Mieszkańcy walczą o bezpieczeństwo, a kierowcy przeklinają na czym świat stoi

13.01.2017

Mieszkańcy walczą o bezpieczeństwo, a kierowcy przeklinają na czym świat stoi

– Na tych pasach dochodzi do mnóstwa wypadków, niestety wiele z nich jest śmiertelnych. Apelowaliśmy do różnych instytucji. Bez efektu. Jesteśmy bezsilni. Wyrażamy swój sprzeciw wychodząc na ulicę – mówili protestujący. Trasa przez kilkanaście minut była zablokowana. Kierowcy stojący w korkach wyrażali swój sprzeciw trąbiąc i przeklinając na czym świat stoi…
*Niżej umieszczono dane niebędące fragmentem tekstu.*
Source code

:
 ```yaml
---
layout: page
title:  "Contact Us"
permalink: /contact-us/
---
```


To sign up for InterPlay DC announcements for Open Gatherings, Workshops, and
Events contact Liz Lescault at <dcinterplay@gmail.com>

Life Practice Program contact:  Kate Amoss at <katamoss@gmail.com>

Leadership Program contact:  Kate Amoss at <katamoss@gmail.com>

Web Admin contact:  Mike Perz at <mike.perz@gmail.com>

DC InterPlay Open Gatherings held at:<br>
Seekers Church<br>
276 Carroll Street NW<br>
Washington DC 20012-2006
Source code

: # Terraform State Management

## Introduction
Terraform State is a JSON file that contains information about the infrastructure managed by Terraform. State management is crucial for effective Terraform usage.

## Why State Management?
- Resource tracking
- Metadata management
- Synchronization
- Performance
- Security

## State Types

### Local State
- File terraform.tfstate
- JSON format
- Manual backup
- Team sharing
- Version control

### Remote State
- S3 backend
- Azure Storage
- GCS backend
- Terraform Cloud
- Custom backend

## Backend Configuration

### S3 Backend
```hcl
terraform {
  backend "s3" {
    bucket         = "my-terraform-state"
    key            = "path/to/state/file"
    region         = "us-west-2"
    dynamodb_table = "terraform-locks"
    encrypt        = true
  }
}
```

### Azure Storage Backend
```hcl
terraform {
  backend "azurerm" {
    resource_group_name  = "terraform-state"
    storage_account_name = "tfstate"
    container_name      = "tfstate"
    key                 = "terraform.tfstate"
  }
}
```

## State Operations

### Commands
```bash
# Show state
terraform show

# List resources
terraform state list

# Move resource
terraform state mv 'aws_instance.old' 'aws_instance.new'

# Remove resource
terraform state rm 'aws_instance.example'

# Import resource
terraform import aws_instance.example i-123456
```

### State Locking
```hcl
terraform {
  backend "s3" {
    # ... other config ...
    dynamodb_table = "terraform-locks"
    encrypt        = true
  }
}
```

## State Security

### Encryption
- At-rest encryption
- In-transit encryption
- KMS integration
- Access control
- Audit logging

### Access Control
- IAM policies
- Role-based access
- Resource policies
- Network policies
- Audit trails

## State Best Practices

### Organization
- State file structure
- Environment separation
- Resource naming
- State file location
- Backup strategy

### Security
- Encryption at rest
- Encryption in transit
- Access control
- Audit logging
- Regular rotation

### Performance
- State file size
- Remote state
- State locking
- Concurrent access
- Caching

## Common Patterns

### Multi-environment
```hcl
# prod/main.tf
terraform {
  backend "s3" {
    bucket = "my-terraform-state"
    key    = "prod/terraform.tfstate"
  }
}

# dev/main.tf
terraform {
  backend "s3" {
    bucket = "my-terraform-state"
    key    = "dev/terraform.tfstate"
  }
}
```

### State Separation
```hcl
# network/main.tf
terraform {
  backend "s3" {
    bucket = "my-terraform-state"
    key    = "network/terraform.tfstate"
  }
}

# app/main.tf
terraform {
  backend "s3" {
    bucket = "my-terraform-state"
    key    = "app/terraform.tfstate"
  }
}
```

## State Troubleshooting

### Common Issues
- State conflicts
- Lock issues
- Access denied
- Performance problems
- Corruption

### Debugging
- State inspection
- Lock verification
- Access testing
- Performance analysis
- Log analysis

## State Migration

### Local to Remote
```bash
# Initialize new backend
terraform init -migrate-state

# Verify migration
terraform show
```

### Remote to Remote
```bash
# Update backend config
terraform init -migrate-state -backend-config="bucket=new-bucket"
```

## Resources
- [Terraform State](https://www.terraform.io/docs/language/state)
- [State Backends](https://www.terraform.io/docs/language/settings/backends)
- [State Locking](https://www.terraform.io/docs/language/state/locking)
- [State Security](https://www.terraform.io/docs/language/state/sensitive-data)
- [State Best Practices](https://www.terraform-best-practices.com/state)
– To przejście jest bardzo niebezpieczne. Dochodzi tu do mnóstwa wypadków, niestety wiele z nich jest śmiertelnych. Kolizje są wręcz na porządku dziennym – mówi pan Marian Kołodziej, mieszkaniec gminy Poczesna, radny. – Dziwię się, że do tej pory Generalna Dyrekcja Dróg Krajowych i Autostrad nie zrobiła nic, aby wpłynąć na poprawę tej sytuacji. Przejście jest zdecydowanie za blisko łuku drogi. Często kierowcy w ostatniej chwili zauważają te pasy. Oczywiście zdajemy sobie sprawę z tego, że budowa kładki wiąże się z ogromnymi kosztami. Można jednak to przejście przesunąć kilkanaście metrów dalej, zrobić światła pulsujące i bezpieczeństwo na pewno się poprawi -zauważa pan Marian.

Mieszkańcy twierdzą, że na przejściu we Wrzosowej rokrocznie ktoś ginie. – W roku 2015 zginął nasz sąsiad, 36-letni mężczyzna – wspomina pani Joanna Markowska, inicjatorka protestu. – Przeprowadzał przez pasy kolegę. Ten drugi mężczyzna doznał urazu kończyn dolnych. Od tego momentu zaczęliśmy intensywnie wysłać pisma do  Generalnej Dyrekcji Dróg Krajowych i Autostrad w Katowicach, w Warszawie, do posłów na Sejm RP, Premier Rządu, Ministra Infrastruktury i Budownictwa… dosłownie do kogo się da, z prośbą o stworzenie bezpiecznego przejścia. Niestety z marnym skutkiem. Cały czas nas zbywają. Słyszymy, że nie ma funduszy i nic się nie da zrobić. Mamy już dość! Z tego przejścia korzystają nie tylko mieszkańcy Wrzosowej, ale i Słowika i wszyscy ludzie, którzy tutaj pracują. Chcemy, aby w tym miejscu dało się normalnie przejść. Najlepszym rozwiązaniem byłaby kładka lub ewentualnie zamontowanie świateł – twierdzi.

O poprawę bezpieczeństwa walczą i samorządowcy, i mieszkańcy. – Ten protest to przelanie się czary goryczy – mówi Krzysztof Ujma, wójt gminy Poczesna. – Odwiedziliśmy wiele instytucji, wysyłaliśmy pisma, monitowaliśmy o zasadności poprawy bezpieczeństwa na tym przejściu. Słyszymy tylko obietnice. Na tym odcinku trasy obowiązuje ograniczenie do 70 km/h, jednak niewielu kierowców je przestrzega. Wiele razy zdarzyło się też tak, że na dwóch pasach samochody zatrzymały się, aby przepuścić pieszych, a ten pędzący trzecim przemknął… Mamy nadzieję, że nasz protest przyniesie efekt i osoby oraz odpowiednie instytucje zwrócą uwagę na nasz problem. Liczymy, że Generalna Dyrekcja Dróg Krajowych i Autostrad znajdzie odpowiednie rozwiązanie tego problemu – podsumowuje.